# Assessment Results Analysis with DuckDB

This notebook demonstrates how to analyze assessment results from the Fabric Assessment Tool using DuckDB. The tool exports data in a hierarchical folder structure that enables efficient querying and analysis.

## Overview

The Fabric Assessment Tool now exports assessment data in a structured format with separate folders for:
- **Resources**: Notebooks, jobs/pipelines, clusters/pools  
- **Admin**: Administrative components (Synapse only)
- **Data**: Hierarchical data structure with databases → schemas → tables/views

This structure enables granular analysis and better understanding of your data platform.

In [None]:
# Install DuckDB if not already installed
import subprocess
import sys

try:
    import duckdb
    print("DuckDB is already installed")
except ImportError:
    print("Installing DuckDB...")
    subprocess.check_call([sys.executable, "-m", "pip", "install", "duckdb"])
    import duckdb
    print("DuckDB installed successfully")

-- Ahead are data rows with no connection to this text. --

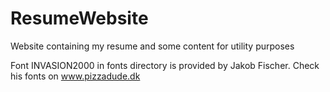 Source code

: # ResumeWebsite
Website containing my resume and some content for utility purposes


Font INVASION2000 in fonts directory is provided by Jakob Fischer. Check his fonts on www.pizzadude.dk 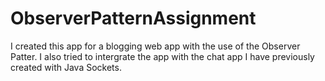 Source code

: # ObserverPatternAssignment

I created this app for a blogging web app with the use of the Observer Patter.
I also tried to intergrate the app with the chat app I have previously created with Java Sockets.
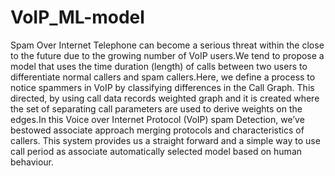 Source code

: # VoIP_ML-model

Spam Over Internet Telephone can become a serious threat within the close to the future due to the growing number of VoIP users.We
tend to propose a model that uses the time duration (length) of calls between two users to differentiate normal callers and spam
callers.Here, we define a process to notice spammers in VoIP by classifying differences in the Call Graph. This directed, by using call
data records weighted graph and it is created where the set of separating call parameters are used to derive weights on the edges.In
this Voice over Internet Protocol (VoIP) spam Detection, we’ve bestowed associate approach merging protocols and characteristics
of callers. This system provides us a straight forward and a simple way to use call period as associate automatically selected model
based on human behaviour.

# Initialize DuckDB connection
conn = duckdb.connect()
print("DuckDB connection established")

## Configuration

Set up the path to your assessment results. Update the `assessment_path` variable to point to your exported assessment data.

In [None]:
# Configuration - Update this path to point to your assessment results
assessment_path = "/path/to/your/assessment/results"

# Example paths:
# assessment_path = "/tmp/assessment"
# assessment_path = "C:/assessments/my_workspace"
# assessment_path = "/home/user/fabric_assessment_results"

print(f"Assessment path: {assessment_path}")
print("\nMake sure to update the 'assessment_path' variable above to point to your actual assessment results directory.")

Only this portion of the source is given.